BEGIN SOURCE MATERIAL
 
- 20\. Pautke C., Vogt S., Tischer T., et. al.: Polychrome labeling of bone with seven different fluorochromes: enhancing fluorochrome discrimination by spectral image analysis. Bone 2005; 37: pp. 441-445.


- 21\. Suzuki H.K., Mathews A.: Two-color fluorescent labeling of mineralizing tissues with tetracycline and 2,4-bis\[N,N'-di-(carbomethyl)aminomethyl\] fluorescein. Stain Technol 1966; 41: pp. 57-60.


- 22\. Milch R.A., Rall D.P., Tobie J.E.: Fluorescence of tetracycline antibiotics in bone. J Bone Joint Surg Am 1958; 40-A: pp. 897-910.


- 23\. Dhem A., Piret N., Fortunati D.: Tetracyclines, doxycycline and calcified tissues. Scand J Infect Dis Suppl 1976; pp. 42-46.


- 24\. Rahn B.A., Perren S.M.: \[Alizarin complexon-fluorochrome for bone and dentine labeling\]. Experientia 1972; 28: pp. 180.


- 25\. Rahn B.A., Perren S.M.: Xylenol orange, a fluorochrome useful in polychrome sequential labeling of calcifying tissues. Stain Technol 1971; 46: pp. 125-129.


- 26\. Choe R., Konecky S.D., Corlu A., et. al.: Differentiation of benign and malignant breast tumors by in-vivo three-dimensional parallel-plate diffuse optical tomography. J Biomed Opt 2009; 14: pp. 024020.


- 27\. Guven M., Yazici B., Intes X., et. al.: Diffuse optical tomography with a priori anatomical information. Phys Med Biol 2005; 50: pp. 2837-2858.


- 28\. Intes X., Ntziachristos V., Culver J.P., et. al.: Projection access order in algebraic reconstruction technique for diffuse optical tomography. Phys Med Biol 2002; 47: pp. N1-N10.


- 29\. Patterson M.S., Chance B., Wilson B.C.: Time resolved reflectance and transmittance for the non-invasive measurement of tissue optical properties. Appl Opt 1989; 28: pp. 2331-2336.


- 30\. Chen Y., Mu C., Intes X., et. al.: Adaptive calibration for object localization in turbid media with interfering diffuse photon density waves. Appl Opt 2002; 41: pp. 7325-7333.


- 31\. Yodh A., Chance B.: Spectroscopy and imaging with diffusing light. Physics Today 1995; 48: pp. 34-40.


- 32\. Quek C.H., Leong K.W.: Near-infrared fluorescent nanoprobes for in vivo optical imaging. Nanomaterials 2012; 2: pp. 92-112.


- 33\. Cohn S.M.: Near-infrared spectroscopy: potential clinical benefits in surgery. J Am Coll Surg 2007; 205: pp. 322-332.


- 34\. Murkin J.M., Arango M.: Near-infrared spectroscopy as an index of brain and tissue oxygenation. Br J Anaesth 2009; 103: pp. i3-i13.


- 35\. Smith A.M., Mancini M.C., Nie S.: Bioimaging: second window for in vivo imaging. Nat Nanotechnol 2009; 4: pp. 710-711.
END SOURCE MATERIAL
§ **TASK GOAL**: An exact written copy of every entry is the required answer.

§ **SOLUTION**:
- 20\. Pautke C., Vogt S., Tischer T., et. al.: Polychrome labeling of bone with seven different fluorochromes: enhancing fluorochrome discrimination by spectral image analysis. Bone 2005; 37: pp. 441-445.


- 21\. Suzuki H.K., Mathews A.: Two-color fluorescent labeling of mineralizing tissues with tetracycline and 2,4-bis\[N,N'-di-(carbomethyl)aminomethyl\] fluorescein. Stain Technol 1966; 41: pp. 57-60.


- 22\. Milch R.A., Rall D.P., Tobie J.E.: Fluorescence of tetracycline antibiotics in bone. J Bone Joint Surg Am 1958; 40-A: pp. 897-910.


- 23\. Dhem A., Piret N., Fortunati D.: Tetracyclines, doxycycline and calcified tissues. Scand J Infect Dis Suppl 1976; pp. 42-46.


- 24\. Rahn B.A., Perren S.M.: \[Alizarin complexon-fluorochrome for bone and dentine labeling\]. Experientia 1972; 28: pp. 180.


- 25\. Rahn B.A., Perren S.M.: Xylenol orange, a fluorochrome useful in polychrome sequential labeling of calcifying tissues. Stain Technol 1971; 46: pp. 125-129.


- 26\. Choe R., Konecky S.D., Corlu A., et. al.: Differentiation of benign and malignant breast tumors by in-vivo three-dimensional parallel-plate diffuse optical tomography. J Biomed Opt 2009; 14: pp. 024020.


- 27\. Guven M., Yazici B., Intes X., et. al.: Diffuse optical tomography with a priori anatomical information. Phys Med Biol 2005; 50: pp. 2837-2858.


- 28\. Intes X., Ntziachristos V., Culver J.P., et. al.: Projection access order in algebraic reconstruction technique for diffuse optical tomography. Phys Med Biol 2002; 47: pp. N1-N10.


- 29\. Patterson M.S., Chance B., Wilson B.C.: Time resolved reflectance and transmittance for the non-invasive measurement of tissue optical properties. Appl Opt 1989; 28: pp. 2331-2336.


- 30\. Chen Y., Mu C., Intes X., et. al.: Adaptive calibration for object localization in turbid media with interfering diffuse photon density waves. Appl Opt 2002; 41: pp. 7325-7333.


- 31\. Yodh A., Chance B.: Spectroscopy and imaging with diffusing light. Physics Today 1995; 48: pp. 34-40.


- 32\. Quek C.H., Leong K.W.: Near-infrared fluorescent nanoprobes for in vivo optical imaging. Nanomaterials 2012; 2: pp. 92-112.


- 33\. Cohn S.M.: Near-infrared spectroscopy: potential clinical benefits in surgery. J Am Coll Surg 2007; 205: pp. 322-332.


- 34\. Murkin J.M., Arango M.: Near-infrared spectroscopy as an index of brain and tissue oxygenation. Br J Anaesth 2009; 103: pp. i3-i13.


- 35\. Smith A.M., Mancini M.C., Nie S.: Bioimaging: second window for in vivo imaging. Nat Nanotechnol 2009; 4: pp. 710-711.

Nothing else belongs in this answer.